(Collected data)
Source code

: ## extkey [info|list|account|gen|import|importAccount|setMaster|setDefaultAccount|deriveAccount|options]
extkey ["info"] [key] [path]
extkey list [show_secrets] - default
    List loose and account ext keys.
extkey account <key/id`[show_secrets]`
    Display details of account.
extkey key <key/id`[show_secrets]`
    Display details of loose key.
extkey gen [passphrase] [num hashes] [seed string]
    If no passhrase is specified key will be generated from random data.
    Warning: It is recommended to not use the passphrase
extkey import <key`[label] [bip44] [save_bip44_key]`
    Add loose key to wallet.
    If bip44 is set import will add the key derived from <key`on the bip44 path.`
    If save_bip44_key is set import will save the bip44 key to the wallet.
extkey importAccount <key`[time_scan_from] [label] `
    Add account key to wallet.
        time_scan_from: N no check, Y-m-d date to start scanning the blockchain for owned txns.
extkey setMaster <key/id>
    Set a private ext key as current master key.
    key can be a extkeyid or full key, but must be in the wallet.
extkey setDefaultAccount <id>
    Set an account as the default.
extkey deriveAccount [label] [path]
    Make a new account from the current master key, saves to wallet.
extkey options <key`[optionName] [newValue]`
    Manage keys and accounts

WORK INSTRUCTIONS — Could you return exactly the lines above from the line with "List loose and account ext keys." to the line with "Warning: It is", both included, and nothing else?

THE ANSWER —
    List loose and account ext keys.
extkey account <key/id`[show_secrets]`
    Display details of account.
extkey key <key/id`[show_secrets]`
    Display details of loose key.
extkey gen [passphrase] [num hashes] [seed string]
    If no passhrase is specified key will be generated from random data.
    Warning: It is recommended to not use the passphrase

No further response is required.